The doctor nods reluctantly.

“I’m afraid so. It’s a long time since I’ve done any obstetrics, but actually passing out does warrant a check. Your BP is a little bit up; they may want to take some bloods and do a trace.”

“I’ve got a driver round the corner,” November says. She picks up a leather jacket from the back of the chair. “Give me five minutes, I’ll get him to pull up at the front.”

“I can manage,” Hannah says. She feels almost tearful at the idea of being ushered out of the foyer into a waiting car like an invalid being carted off. “I don’t need a lift, I can call Will, get the bus.”

“By all means call your husband, but I’m not putting you on a bloody bus. It’s my car or an ambulance,” November says. She folds her arms, and her expression is pure April, at her most haughtily inarguable. “Which is it to be?”

Hannah shuts her eyes. She knows when she is beaten.



* * *



SOME FORTY-FIVE MINUTES LATER HANNAH is sitting in a padded chair in the maternity unit of the Royal Infirmary, a monitor strapped to her stomach, a blood pressure cuff around her arm, and November, slightly uncomfortable with all this, perched on the edge of a plastic stool beside her. She’s had a pee test and given what felt like about a pint of blood in little vials, and now part of her wants to be left alone with her thoughts, but a larger part of her wants anything but.

Mostly she wants Will, but his phone is ringing out. Where is he?

“Do you want me to try him again?” November asks, as if reading her mind. She has been allowed to stay as Hannah’s “companion,” which feels a little strange given Hannah has known her all of ninety minutes. But there is something about her, something so close to April that she feels as if it’s been much longer.

“No, I’ll do it,” Hannah says, knowing that Will shouldn’t hear this from November. She rubs her arm where the bruise from the needle is beginning to bloom, and then dials his number for what her phone says is the ninth time. It rings… and rings.
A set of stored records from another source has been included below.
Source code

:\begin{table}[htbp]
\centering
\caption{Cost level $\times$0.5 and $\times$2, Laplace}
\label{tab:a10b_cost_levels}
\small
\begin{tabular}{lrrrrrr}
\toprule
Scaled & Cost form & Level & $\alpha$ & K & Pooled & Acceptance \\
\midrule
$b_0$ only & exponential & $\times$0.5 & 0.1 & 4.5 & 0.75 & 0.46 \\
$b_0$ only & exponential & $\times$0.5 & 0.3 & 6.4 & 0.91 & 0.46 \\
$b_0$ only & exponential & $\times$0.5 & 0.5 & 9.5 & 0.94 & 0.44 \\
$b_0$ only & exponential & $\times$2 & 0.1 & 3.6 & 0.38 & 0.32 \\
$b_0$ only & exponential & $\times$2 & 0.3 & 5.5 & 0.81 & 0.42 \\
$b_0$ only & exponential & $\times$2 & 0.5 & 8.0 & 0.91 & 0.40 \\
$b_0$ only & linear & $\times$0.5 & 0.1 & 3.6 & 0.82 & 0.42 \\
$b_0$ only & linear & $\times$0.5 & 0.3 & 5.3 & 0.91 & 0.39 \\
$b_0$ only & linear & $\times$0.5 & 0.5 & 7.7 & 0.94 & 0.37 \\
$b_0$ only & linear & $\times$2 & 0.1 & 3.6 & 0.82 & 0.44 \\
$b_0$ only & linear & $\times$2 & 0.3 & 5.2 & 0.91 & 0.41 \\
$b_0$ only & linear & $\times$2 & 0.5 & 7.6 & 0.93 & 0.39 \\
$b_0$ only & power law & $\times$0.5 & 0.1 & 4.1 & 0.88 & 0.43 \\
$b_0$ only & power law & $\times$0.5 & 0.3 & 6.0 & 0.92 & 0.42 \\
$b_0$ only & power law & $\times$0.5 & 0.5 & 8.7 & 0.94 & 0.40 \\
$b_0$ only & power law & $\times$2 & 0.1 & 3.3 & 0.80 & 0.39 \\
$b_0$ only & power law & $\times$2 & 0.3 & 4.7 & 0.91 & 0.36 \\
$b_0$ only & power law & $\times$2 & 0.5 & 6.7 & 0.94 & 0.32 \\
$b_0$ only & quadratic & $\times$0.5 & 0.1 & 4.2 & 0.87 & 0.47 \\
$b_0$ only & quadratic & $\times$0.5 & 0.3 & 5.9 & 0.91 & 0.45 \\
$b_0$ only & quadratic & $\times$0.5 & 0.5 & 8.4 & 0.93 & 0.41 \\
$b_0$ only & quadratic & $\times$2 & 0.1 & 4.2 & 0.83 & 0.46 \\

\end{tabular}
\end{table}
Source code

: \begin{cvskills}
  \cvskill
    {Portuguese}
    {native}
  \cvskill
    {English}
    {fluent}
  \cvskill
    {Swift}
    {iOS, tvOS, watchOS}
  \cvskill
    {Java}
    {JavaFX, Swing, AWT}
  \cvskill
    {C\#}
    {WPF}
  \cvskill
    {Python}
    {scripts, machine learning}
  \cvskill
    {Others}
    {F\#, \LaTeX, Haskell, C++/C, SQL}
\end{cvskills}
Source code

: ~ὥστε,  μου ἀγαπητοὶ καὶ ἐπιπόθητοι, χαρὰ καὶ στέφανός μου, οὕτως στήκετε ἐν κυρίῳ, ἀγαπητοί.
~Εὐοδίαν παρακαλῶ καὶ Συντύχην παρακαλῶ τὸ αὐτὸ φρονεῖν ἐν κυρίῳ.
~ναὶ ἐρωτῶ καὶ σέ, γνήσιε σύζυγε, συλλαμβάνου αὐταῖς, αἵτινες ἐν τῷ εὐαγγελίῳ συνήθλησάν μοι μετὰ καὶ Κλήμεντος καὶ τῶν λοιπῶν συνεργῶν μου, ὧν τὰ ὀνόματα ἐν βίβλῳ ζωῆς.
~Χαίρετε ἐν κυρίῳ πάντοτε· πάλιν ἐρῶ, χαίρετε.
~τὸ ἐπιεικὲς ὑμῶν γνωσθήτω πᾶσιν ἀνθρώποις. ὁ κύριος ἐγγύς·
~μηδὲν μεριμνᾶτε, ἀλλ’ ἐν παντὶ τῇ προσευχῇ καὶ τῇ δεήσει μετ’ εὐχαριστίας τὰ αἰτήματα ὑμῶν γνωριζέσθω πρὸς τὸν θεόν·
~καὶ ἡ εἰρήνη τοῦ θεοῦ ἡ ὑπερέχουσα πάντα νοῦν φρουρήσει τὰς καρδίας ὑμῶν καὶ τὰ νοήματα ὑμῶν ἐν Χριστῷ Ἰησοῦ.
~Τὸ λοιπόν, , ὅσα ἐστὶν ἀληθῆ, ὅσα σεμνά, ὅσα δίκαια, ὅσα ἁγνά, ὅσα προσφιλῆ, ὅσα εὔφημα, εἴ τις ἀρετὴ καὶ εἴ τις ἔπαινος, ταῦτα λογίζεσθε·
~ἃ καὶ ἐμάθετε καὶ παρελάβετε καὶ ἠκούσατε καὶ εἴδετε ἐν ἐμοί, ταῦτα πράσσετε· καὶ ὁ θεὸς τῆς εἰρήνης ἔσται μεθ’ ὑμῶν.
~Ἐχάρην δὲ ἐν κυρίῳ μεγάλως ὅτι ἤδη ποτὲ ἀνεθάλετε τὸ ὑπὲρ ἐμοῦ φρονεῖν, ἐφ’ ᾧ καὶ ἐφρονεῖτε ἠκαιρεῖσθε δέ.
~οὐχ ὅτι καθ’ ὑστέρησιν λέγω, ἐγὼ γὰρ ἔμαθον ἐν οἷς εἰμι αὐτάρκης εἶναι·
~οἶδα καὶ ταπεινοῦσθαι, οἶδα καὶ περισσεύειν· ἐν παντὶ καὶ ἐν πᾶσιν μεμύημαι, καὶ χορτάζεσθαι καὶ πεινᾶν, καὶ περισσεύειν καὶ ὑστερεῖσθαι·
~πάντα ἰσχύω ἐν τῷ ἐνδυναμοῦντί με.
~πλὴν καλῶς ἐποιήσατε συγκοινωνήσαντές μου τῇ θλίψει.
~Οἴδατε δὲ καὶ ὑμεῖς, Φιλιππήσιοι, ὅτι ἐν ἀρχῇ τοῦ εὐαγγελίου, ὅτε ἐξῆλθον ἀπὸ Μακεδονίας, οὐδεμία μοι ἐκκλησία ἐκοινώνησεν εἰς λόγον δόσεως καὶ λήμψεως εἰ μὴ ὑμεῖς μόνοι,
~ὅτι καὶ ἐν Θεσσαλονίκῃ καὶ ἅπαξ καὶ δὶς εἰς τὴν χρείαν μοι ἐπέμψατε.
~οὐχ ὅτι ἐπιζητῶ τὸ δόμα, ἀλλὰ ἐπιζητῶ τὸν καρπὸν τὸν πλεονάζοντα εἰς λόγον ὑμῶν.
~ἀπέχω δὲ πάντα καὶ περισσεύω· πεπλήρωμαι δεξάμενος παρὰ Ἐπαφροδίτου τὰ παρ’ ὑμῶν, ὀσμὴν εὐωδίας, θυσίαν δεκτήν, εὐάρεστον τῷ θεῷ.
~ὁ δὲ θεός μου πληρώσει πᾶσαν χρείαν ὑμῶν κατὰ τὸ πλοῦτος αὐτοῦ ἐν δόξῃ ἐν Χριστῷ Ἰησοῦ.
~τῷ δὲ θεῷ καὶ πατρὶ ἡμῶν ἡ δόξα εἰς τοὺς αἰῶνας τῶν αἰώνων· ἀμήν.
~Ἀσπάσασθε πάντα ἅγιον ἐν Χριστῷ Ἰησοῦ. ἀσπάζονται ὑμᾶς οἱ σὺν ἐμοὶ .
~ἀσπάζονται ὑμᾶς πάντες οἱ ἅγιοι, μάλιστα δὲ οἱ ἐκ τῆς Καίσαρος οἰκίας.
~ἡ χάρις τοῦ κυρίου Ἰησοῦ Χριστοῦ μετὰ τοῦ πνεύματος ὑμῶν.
She hangs up. Call me, she texts. It’s kind of urgent.

She puts the phone down in her lap, fighting the tears. It’s not just the fact that Will is unreachable—it’s everything. The idea that she has somehow caused this with her own actions, put her baby at risk by investigating April’s death. But the alternative feels equally unbearable—for how can she spend the next sixteen weeks in this state of agonizing uncertainty, obsessing over what she saw and thought and said? She just wants to know, to prove Geraint’s fears wrong and move on with her life. The baby flutters inside her stomach, and the monitor whooshes, speeding up with her heart.

“Is there anyone else?” November asks now. “Anyone else you can call, I mean?”

Hannah shakes her head. “Not really. My mum lives miles away. But if you need to go…”

“I’m not going,” November says firmly. “Not until you’re discharged. But I’m happy to wait in the car if you don’t want me here. I get that this is weird—I mean, we hardly know each other.”

“No, I’m happy for you to stay. It’s nice to—to talk.”

“Okay then,” November says. She folds her arms. “I’ll stay.”